━━━ Dataset
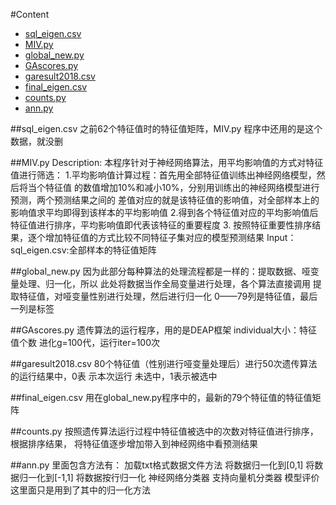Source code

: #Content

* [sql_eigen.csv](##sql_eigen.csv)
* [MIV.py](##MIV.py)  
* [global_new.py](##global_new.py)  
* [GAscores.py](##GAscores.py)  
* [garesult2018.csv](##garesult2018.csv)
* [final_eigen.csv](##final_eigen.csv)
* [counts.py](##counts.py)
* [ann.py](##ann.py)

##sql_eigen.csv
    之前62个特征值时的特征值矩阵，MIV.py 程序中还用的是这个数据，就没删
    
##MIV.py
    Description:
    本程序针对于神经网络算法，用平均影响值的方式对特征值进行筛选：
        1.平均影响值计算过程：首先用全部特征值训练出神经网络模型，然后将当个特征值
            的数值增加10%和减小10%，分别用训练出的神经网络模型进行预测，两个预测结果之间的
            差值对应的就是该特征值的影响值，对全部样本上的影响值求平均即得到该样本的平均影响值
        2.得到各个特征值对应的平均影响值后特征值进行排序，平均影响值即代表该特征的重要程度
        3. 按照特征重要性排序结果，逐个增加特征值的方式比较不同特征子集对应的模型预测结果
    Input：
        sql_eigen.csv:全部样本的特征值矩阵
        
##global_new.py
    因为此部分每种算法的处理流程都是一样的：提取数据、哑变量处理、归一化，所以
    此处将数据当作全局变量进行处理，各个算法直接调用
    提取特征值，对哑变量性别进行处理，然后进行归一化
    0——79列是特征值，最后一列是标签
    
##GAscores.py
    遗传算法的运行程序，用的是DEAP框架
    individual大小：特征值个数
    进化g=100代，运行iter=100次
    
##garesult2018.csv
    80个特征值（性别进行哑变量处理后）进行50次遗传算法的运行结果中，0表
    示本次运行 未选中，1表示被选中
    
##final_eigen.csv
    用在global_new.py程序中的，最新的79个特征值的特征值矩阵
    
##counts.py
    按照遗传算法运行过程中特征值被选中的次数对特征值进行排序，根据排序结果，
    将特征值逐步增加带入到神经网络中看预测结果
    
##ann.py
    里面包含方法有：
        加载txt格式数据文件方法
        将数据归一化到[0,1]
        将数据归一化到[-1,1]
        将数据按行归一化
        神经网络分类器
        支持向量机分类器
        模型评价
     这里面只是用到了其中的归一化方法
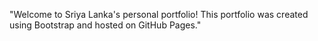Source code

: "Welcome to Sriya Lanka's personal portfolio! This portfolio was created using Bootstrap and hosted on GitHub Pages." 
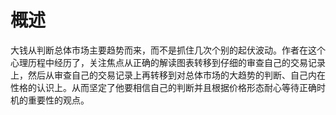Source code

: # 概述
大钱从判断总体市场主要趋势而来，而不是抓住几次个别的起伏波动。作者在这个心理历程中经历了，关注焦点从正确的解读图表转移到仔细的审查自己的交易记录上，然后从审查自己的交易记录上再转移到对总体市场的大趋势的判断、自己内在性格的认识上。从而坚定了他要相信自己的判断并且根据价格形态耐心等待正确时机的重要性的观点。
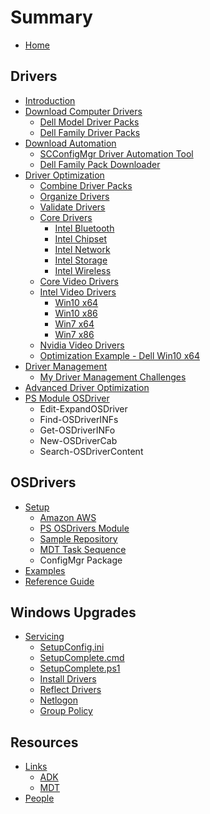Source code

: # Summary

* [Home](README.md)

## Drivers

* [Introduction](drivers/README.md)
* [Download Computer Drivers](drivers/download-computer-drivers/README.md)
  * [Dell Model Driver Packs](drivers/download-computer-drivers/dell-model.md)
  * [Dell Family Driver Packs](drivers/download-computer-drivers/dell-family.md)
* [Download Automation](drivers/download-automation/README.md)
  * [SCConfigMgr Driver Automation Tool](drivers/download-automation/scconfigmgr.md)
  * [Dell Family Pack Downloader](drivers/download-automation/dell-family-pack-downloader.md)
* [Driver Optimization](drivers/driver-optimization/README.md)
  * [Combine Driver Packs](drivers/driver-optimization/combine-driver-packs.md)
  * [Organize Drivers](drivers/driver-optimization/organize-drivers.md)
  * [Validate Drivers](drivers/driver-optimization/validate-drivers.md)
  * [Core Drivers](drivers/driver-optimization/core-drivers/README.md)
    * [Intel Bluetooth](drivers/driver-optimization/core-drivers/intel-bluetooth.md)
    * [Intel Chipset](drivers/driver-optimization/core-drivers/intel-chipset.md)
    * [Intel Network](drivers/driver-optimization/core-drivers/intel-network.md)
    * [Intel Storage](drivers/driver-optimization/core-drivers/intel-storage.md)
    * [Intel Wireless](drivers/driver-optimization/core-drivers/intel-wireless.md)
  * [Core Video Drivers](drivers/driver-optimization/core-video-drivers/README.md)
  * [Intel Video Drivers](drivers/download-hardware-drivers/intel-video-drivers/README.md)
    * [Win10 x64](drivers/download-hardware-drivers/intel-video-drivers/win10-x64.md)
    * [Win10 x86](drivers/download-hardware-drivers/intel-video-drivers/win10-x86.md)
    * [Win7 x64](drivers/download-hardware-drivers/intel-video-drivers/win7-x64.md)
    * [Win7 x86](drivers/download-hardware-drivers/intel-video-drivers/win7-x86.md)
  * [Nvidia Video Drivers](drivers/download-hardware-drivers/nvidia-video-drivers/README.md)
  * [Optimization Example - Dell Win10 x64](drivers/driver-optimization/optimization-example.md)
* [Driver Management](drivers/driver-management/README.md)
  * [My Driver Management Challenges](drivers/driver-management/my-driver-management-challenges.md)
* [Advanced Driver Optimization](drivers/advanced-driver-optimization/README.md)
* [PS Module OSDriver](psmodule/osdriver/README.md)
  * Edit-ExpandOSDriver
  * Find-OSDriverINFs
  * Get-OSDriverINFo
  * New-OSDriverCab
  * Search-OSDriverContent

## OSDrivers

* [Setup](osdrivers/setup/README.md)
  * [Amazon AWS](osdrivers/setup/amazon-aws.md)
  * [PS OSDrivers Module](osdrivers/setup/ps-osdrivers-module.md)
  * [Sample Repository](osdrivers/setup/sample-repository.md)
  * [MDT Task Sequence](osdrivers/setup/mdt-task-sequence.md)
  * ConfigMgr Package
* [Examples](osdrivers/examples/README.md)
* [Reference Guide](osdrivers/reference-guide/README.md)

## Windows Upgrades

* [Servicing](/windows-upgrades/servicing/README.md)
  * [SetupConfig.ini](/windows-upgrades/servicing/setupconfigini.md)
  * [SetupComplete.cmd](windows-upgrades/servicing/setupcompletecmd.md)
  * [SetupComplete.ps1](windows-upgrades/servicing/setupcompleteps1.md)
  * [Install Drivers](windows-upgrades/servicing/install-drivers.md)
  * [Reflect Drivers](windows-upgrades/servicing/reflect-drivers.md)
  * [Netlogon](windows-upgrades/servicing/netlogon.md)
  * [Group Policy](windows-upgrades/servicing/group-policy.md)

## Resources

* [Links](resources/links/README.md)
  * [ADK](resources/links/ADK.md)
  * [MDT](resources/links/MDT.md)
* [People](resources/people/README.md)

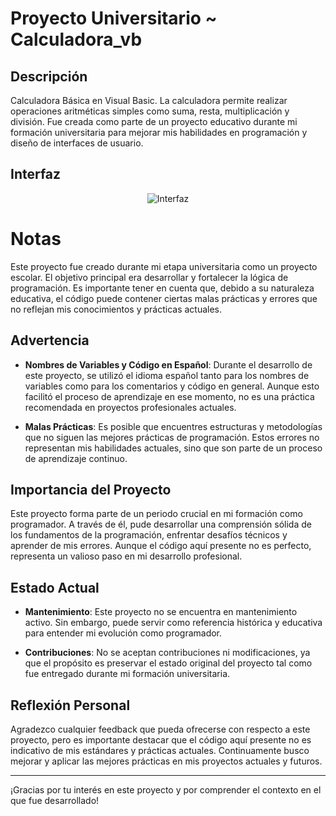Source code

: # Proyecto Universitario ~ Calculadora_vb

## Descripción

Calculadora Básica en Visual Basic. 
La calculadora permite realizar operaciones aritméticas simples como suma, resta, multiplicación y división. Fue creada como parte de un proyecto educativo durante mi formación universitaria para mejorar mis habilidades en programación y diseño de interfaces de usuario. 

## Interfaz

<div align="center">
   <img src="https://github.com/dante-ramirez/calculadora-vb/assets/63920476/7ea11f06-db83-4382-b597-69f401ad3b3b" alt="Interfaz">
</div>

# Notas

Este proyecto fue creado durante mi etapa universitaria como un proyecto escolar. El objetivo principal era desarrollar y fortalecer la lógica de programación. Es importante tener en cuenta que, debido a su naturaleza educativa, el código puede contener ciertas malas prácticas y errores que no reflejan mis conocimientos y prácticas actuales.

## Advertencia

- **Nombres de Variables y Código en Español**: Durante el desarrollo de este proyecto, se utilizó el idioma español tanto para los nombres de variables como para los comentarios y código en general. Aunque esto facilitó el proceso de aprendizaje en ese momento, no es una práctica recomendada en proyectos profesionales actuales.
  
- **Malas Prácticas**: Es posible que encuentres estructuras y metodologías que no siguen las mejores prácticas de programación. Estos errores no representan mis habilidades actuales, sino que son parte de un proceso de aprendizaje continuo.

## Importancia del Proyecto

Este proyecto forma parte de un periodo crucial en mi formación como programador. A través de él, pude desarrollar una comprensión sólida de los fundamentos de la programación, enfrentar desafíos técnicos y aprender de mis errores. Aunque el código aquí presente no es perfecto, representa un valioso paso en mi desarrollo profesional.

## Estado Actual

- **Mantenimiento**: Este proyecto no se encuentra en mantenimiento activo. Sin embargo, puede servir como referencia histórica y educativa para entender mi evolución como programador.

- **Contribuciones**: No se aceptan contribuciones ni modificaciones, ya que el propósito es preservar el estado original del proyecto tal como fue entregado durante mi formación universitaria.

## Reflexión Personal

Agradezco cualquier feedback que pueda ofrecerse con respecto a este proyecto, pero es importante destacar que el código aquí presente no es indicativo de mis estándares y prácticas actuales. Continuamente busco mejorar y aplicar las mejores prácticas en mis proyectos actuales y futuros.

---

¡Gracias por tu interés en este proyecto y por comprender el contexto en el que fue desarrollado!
━━━━━━
◆ Your assignment: Only an exact copy is needed: the lines from the opening of the listing through the line with "的数值增加10%和减小10%", both included, minus the pictures.

◆ Response for this exercise:
Source code

: #Content

* [sql_eigen.csv](##sql_eigen.csv)
* [MIV.py](##MIV.py)  
* [global_new.py](##global_new.py)  
* [GAscores.py](##GAscores.py)  
* [garesult2018.csv](##garesult2018.csv)
* [final_eigen.csv](##final_eigen.csv)
* [counts.py](##counts.py)
* [ann.py](##ann.py)

##sql_eigen.csv
    之前62个特征值时的特征值矩阵，MIV.py 程序中还用的是这个数据，就没删
    
##MIV.py
    Description:
    本程序针对于神经网络算法，用平均影响值的方式对特征值进行筛选：
        1.平均影响值计算过程：首先用全部特征值训练出神经网络模型，然后将当个特征值
            的数值增加10%和减小10%，分别用训练出的神经网络模型进行预测，两个预测结果之间的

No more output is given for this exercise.